> [EXERCISE PROMPT]:
From the records below, transcribe exactly the lines that begin at the line with "Supply a README" and end at the line with "- Looking at", both included.

> [RECORDS PROVIDED]:
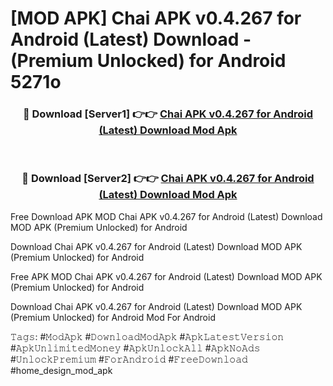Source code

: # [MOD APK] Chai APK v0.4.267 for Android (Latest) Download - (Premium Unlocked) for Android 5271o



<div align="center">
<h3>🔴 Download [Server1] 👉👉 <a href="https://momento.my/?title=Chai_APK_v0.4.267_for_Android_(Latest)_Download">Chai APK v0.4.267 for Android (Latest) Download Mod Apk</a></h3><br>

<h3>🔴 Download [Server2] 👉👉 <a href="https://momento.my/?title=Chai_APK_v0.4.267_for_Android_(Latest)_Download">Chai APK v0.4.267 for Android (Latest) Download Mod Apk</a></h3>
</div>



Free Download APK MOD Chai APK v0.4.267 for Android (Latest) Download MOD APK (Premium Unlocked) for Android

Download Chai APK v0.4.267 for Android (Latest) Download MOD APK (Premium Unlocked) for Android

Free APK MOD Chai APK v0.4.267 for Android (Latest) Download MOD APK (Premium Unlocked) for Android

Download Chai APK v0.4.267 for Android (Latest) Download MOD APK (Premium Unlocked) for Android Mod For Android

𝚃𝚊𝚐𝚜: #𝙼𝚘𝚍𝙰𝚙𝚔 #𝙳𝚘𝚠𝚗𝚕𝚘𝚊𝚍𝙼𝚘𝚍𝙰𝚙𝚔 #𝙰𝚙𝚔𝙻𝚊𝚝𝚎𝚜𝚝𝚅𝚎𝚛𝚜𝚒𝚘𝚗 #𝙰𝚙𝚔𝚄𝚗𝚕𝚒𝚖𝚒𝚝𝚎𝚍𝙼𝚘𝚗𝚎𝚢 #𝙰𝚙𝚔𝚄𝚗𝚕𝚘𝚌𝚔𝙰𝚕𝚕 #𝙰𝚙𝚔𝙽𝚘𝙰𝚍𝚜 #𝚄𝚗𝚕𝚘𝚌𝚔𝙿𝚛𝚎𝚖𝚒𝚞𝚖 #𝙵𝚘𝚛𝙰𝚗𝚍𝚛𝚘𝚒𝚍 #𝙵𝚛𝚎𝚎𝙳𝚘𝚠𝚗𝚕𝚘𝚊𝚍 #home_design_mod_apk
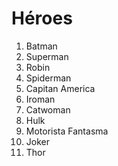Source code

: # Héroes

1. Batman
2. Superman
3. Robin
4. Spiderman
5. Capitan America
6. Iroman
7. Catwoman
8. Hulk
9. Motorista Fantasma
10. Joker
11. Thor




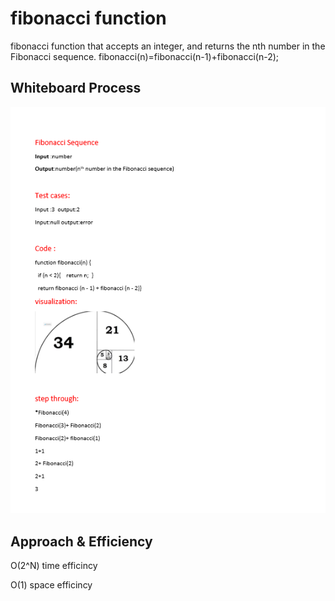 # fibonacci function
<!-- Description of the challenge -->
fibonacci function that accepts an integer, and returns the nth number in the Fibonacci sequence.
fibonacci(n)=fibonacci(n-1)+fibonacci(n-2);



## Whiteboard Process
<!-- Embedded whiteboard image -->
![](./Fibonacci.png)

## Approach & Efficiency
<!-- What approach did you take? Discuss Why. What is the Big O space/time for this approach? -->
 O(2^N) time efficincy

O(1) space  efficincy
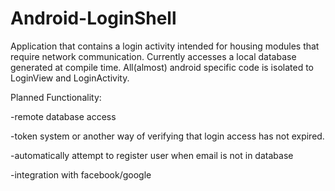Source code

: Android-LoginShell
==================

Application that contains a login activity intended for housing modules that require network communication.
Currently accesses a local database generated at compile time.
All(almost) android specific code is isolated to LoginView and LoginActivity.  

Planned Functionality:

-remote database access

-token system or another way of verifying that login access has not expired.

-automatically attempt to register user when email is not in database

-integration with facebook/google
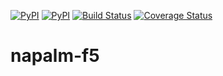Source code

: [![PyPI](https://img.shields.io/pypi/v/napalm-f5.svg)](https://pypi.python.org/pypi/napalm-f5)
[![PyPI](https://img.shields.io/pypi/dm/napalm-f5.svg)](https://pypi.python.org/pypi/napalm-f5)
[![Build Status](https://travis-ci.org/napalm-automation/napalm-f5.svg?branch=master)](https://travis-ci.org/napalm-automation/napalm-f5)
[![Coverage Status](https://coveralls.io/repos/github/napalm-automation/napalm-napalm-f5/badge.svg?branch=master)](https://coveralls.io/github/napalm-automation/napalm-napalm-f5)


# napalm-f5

...

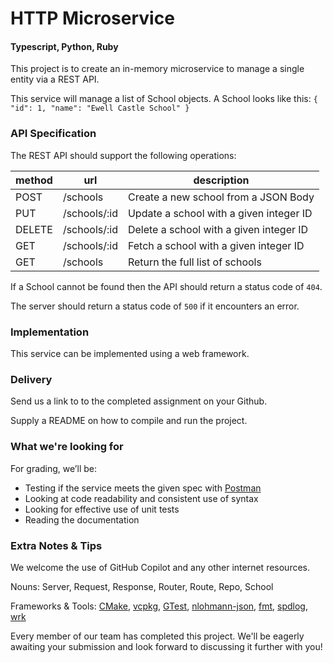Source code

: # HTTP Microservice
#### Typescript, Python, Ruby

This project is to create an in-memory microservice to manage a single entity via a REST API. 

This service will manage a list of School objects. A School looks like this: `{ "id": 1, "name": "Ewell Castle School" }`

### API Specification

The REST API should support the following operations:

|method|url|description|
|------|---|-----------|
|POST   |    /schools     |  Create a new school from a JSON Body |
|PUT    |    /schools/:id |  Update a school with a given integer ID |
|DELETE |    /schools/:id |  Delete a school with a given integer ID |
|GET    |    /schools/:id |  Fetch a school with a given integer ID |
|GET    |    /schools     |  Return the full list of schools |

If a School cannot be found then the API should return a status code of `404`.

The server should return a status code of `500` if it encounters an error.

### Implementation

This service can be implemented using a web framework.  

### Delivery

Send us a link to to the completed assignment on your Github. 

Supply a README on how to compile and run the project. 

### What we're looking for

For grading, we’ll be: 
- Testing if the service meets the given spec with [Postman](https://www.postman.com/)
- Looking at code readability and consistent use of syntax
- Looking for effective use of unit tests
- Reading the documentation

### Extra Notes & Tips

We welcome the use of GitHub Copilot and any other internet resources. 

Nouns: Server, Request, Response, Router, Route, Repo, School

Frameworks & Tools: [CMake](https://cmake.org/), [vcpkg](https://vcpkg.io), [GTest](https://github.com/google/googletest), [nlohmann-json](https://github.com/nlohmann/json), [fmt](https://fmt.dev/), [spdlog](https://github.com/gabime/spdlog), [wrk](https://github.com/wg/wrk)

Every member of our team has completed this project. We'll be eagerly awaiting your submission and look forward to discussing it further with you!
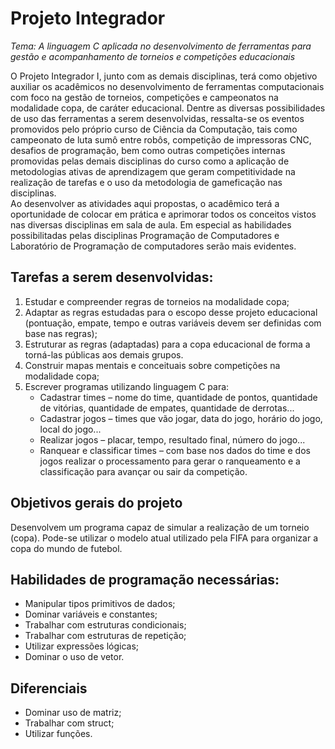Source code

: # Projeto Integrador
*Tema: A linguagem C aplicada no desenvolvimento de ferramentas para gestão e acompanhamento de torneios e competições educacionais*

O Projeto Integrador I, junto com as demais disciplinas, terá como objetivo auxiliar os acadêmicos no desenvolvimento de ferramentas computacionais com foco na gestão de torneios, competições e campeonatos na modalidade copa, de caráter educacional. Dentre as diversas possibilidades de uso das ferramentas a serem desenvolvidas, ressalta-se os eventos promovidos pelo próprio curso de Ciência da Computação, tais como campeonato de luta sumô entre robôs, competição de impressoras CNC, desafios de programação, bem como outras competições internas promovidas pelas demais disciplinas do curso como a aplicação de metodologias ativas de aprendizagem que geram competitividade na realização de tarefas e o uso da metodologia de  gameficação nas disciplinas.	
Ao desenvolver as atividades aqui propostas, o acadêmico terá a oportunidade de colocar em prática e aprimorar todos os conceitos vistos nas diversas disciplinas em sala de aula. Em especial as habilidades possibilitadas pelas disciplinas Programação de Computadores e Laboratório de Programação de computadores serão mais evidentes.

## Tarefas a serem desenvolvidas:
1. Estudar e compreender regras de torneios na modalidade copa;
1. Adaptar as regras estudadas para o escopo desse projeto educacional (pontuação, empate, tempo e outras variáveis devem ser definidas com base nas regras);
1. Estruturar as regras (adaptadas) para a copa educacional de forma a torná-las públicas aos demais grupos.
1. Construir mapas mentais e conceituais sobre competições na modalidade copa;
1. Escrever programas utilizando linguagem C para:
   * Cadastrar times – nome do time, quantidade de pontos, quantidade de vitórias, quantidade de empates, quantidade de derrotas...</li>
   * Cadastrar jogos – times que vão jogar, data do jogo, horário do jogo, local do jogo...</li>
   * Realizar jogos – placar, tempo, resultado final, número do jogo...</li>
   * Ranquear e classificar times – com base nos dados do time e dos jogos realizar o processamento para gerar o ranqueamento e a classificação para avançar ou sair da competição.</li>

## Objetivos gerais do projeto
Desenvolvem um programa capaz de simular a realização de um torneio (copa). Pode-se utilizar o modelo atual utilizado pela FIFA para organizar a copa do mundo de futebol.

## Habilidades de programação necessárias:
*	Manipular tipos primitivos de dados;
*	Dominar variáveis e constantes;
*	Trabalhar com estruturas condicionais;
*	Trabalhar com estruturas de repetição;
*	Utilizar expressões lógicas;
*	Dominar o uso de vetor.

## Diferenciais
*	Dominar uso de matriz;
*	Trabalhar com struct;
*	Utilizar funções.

* * *

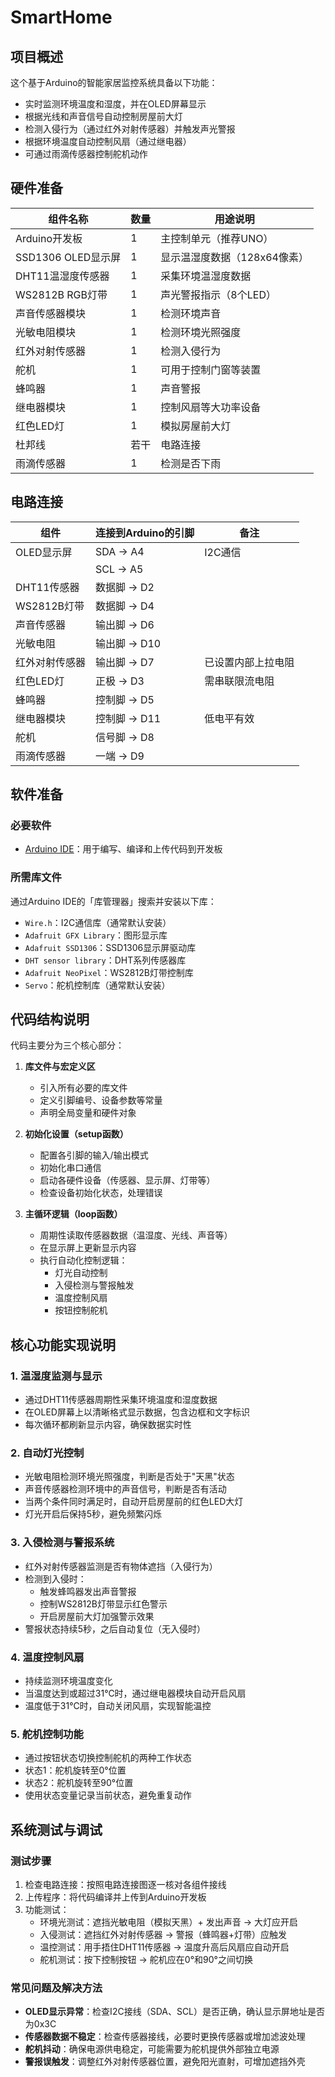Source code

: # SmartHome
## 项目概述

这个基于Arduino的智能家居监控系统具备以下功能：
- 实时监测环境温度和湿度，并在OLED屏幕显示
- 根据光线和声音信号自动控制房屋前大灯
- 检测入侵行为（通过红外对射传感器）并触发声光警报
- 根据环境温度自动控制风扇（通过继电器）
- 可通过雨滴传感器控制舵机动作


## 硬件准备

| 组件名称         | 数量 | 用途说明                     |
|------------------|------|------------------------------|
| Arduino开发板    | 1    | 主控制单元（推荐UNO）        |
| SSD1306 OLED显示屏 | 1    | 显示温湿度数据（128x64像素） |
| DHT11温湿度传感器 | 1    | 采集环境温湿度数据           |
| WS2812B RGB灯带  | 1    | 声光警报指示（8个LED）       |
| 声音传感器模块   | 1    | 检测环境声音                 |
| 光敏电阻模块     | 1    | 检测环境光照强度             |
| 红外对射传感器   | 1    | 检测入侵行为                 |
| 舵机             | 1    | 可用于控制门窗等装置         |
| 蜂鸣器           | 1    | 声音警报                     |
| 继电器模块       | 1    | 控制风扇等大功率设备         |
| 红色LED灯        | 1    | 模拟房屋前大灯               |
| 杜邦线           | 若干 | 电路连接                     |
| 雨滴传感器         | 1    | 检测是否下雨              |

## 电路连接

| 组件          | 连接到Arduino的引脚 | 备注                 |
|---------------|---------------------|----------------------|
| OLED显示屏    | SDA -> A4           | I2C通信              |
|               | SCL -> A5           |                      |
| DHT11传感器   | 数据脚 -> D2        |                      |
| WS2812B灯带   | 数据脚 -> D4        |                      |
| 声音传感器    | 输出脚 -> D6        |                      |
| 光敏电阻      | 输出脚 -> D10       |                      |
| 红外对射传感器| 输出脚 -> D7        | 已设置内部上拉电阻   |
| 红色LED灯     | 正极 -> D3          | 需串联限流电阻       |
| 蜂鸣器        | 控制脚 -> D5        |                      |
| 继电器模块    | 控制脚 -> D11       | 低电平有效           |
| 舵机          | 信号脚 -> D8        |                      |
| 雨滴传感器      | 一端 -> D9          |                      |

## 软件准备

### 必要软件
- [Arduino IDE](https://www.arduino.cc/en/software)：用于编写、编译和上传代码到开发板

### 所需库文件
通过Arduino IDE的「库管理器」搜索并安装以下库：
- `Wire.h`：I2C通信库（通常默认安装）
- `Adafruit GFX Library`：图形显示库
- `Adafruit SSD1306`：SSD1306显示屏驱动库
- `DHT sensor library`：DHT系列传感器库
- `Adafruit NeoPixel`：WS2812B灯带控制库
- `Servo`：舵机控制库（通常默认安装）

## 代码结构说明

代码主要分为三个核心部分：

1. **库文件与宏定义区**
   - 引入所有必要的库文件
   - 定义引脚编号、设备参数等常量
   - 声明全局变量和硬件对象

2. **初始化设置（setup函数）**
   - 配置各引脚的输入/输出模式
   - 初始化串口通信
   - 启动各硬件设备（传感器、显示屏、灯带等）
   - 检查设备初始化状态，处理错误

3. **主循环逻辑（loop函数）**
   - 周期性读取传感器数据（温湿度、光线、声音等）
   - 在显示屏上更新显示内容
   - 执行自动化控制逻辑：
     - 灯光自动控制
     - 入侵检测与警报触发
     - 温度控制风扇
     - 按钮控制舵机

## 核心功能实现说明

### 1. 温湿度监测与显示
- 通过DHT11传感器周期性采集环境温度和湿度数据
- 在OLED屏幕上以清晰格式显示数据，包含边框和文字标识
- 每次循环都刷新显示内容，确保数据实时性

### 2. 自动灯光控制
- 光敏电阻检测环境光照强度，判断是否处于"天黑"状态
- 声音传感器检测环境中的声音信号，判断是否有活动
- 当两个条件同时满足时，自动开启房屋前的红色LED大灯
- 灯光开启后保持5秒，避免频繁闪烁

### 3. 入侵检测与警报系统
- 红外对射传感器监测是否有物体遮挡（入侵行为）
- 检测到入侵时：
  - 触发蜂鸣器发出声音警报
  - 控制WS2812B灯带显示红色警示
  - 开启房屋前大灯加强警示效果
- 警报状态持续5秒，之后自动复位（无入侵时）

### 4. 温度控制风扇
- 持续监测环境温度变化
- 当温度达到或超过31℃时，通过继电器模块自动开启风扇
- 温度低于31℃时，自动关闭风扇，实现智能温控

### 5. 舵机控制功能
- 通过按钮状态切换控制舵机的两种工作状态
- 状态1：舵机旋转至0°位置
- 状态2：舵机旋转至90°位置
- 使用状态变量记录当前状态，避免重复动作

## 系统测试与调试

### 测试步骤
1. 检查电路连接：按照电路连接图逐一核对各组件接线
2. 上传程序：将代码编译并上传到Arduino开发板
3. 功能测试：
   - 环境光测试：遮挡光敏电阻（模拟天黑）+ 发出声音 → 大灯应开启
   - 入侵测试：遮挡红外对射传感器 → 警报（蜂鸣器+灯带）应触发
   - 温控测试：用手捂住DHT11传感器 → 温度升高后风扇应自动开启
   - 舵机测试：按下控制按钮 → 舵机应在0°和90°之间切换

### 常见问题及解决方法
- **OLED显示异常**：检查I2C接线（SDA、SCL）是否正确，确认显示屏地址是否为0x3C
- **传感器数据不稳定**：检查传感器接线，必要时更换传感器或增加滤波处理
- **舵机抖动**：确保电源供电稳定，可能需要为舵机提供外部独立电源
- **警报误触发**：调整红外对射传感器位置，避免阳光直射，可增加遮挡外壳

> [FINAL ANSWER]:
Supply a README on how to compile and run the project. 

### What we're looking for

For grading, we’ll be: 
- Testing if the service meets the given spec with [Postman](https://www.postman.com/)
- Looking at code readability and consistent use of syntax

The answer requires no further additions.